▶ Data
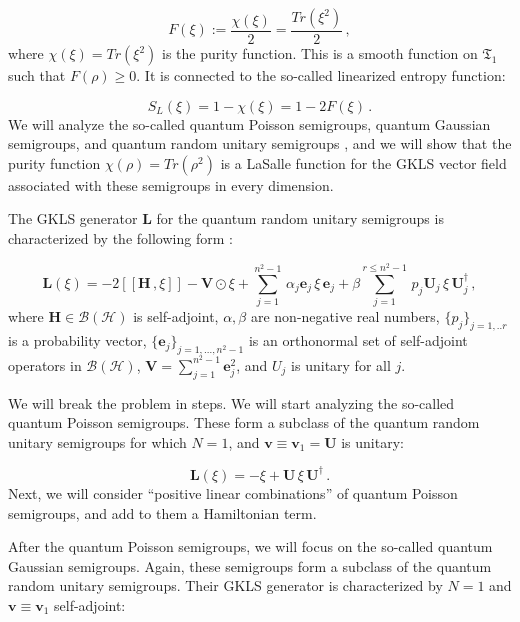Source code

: \documentclass[11pt]{article}
\newcommand{\be}{\begin{equation}}
\newcommand{\ee}{\end{equation}}
\begin{document}
\be
F(\xi):=\frac{\chi(\xi)}{2}=\frac{Tr(\xi^{2})}{2}\,,
\ee
where $\chi(\xi)=Tr(\xi^{2})$ is the  purity function.
This is a smooth function on $\mathfrak{T}_{1}$ such that $F(\rho)\geq0$.
It is connected to the so-called linearized entropy function:

\be
S_{L}(\xi)=1-\chi(\xi)=1-2F(\xi)\,.
\ee
We will analyze the so-called quantum Poisson semigroups, quantum Gaussian semigroups, and quantum random unitary semigroups \cite{lindblad-on_the_generators_of_quantum_dynamical_semigroups, kossakowski-on_quantum_statistical_mechanics_of_non_hamiltonian_systems, aniello_kossakowski_marmo_ventriglia-quantum_brownian_motion_on_lie_groups_and_open_quantum_systems}, and we will show that the purity function $\chi(\rho)=Tr(\rho^{2})$ is a LaSalle function for the GKLS vector field associated with these semigroups in every dimension.

The GKLS generator $\mathbf{L}$ for the quantum random unitary semigroups is characterized by the following form \cite{aniello_kossakowski_marmo_ventriglia-quantum_brownian_motion_on_lie_groups_and_open_quantum_systems} :

\be
\mathbf{L}(\xi)=-2[[\mathbf{H}\,,\xi]] - \mathbf{V}\odot\xi + \sum_{j=1}^{n^{2}-1}\,\alpha_{j}\mathbf{e}_{j}\,\xi\,\mathbf{e}_{j} + \beta\sum_{j=1}^{r\leq n^{2}-1}\,p_{j}\mathbf{U}_{j}\,\xi\,\mathbf{U}_{j}^{\dagger}\,,
\ee
where $\mathbf{H}\in\mathcal{B}(\mathcal{H})$ is self-adjoint, $\alpha,\beta$ are non-negative real numbers, $\{p_{j}\}_{j=1,..r}$ is a probability vector, $\{\mathbf{e}_{j}\}_{j=1,...,n^{2}-1}$ is an orthonormal set of self-adjoint operators in $\mathcal{B}(\mathcal{H})$, $\mathbf{V}=\sum_{j=1}^{n^{2}-1}\mathbf{e}_{j}^{2}$, and $U_{j}$ is unitary for all $j$.

We will break the problem in steps.
We will start analyzing the so-called quantum Poisson semigroups.
These form a subclass of the quantum random unitary semigroups for which $N=1$, and $\mathbf{v}\equiv\mathbf{v}_{1}=\mathbf{U}$ is unitary:

\be
\mathbf{L}(\xi)= - \xi +  \mathbf{U}\,\xi\, \mathbf{U}^{\dagger}\,.
\ee
Next, we will consider ``positive linear combinations'' of quantum Poisson semigroups, and add to them a Hamiltonian term.

After the quantum Poisson semigroups, we will focus on the so-called quantum Gaussian semigroups.
Again, these semigroups form a subclass of the quantum random unitary semigroups.
Their GKLS generator is characterized by $N=1$ and $\mathbf{v}\equiv \mathbf{v}_{1}$ self-adjoint:
\end{document}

▶ What you are asked to do
Work through the records above. Copy every line with the string "equiv".

▶ Result for this exercise
These form a subclass of the quantum random unitary semigroups for which $N=1$, and $\mathbf{v}\equiv\mathbf{v}_{1}=\mathbf{U}$ is unitary:
Their GKLS generator is characterized by $N=1$ and $\mathbf{v}\equiv \mathbf{v}_{1}$ self-adjoint:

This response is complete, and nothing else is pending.